[[ EXTRACTED INFORMATION open ]]

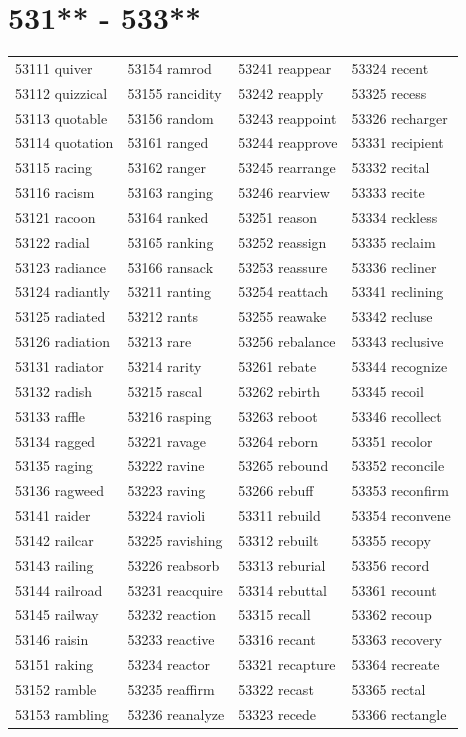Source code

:\documentclass[10pt, oneside]{book}
\begin{document}
\begin{table}
	\centering
	\section*{531** - 533**}
	\begin{tabular}{l l l l}
53111 quiver &53154 ramrod &53241 reappear &53324 recent\\
53112 quizzical &53155 rancidity &53242 reapply &53325 recess\\
53113 quotable &53156 random &53243 reappoint &53326 recharger\\
53114 quotation &53161 ranged &53244 reapprove &53331 recipient\\
53115 racing &53162 ranger &53245 rearrange &53332 recital\\
53116 racism &53163 ranging &53246 rearview &53333 recite\\
53121 racoon &53164 ranked &53251 reason &53334 reckless\\
53122 radial &53165 ranking &53252 reassign &53335 reclaim\\
53123 radiance &53166 ransack &53253 reassure &53336 recliner\\
53124 radiantly &53211 ranting &53254 reattach &53341 reclining\\
53125 radiated &53212 rants &53255 reawake &53342 recluse\\
53126 radiation &53213 rare &53256 rebalance &53343 reclusive\\
53131 radiator &53214 rarity &53261 rebate &53344 recognize\\
53132 radish &53215 rascal &53262 rebirth &53345 recoil\\
53133 raffle &53216 rasping &53263 reboot &53346 recollect\\
53134 ragged &53221 ravage &53264 reborn &53351 recolor\\
53135 raging &53222 ravine &53265 rebound &53352 reconcile\\
53136 ragweed &53223 raving &53266 rebuff &53353 reconfirm\\
53141 raider &53224 ravioli &53311 rebuild &53354 reconvene\\
53142 railcar &53225 ravishing &53312 rebuilt &53355 recopy\\
53143 railing &53226 reabsorb &53313 reburial &53356 record\\
53144 railroad &53231 reacquire &53314 rebuttal &53361 recount\\
53145 railway &53232 reaction &53315 recall &53362 recoup\\
53146 raisin &53233 reactive &53316 recant &53363 recovery\\
53151 raking &53234 reactor &53321 recapture &53364 recreate\\
53152 ramble &53235 reaffirm &53322 recast &53365 rectal\\
53153 rambling &53236 reanalyze &53323 recede &53366 rectangle\\
	\end{tabular}
 \end{table}
\clearpage
\end{document}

[[ EXTRACTED INFORMATION closed ]]

WHAT THE EXERCISE ASKS ▸ Set down all of the entries exactly as they stand, without any image.

TASK RESULT ▸
Source code

:\documentclass[10pt, oneside]{book}
\begin{document}
\begin{table}
	\centering
	\section*{531** - 533**}
	\begin{tabular}{l l l l}
53111 quiver &53154 ramrod &53241 reappear &53324 recent\\
53112 quizzical &53155 rancidity &53242 reapply &53325 recess\\
53113 quotable &53156 random &53243 reappoint &53326 recharger\\
53114 quotation &53161 ranged &53244 reapprove &53331 recipient\\
53115 racing &53162 ranger &53245 rearrange &53332 recital\\
53116 racism &53163 ranging &53246 rearview &53333 recite\\
53121 racoon &53164 ranked &53251 reason &53334 reckless\\
53122 radial &53165 ranking &53252 reassign &53335 reclaim\\
53123 radiance &53166 ransack &53253 reassure &53336 recliner\\
53124 radiantly &53211 ranting &53254 reattach &53341 reclining\\
53125 radiated &53212 rants &53255 reawake &53342 recluse\\
53126 radiation &53213 rare &53256 rebalance &53343 reclusive\\
53131 radiator &53214 rarity &53261 rebate &53344 recognize\\
53132 radish &53215 rascal &53262 rebirth &53345 recoil\\
53133 raffle &53216 rasping &53263 reboot &53346 recollect\\
53134 ragged &53221 ravage &53264 reborn &53351 recolor\\
53135 raging &53222 ravine &53265 rebound &53352 reconcile\\
53136 ragweed &53223 raving &53266 rebuff &53353 reconfirm\\
53141 raider &53224 ravioli &53311 rebuild &53354 reconvene\\
53142 railcar &53225 ravishing &53312 rebuilt &53355 recopy\\
53143 railing &53226 reabsorb &53313 reburial &53356 record\\
53144 railroad &53231 reacquire &53314 rebuttal &53361 recount\\
53145 railway &53232 reaction &53315 recall &53362 recoup\\
53146 raisin &53233 reactive &53316 recant &53363 recovery\\
53151 raking &53234 reactor &53321 recapture &53364 recreate\\
53152 ramble &53235 reaffirm &53322 recast &53365 rectal\\
53153 rambling &53236 reanalyze &53323 recede &53366 rectangle\\
	\end{tabular}
 \end{table}
\clearpage
\end{document}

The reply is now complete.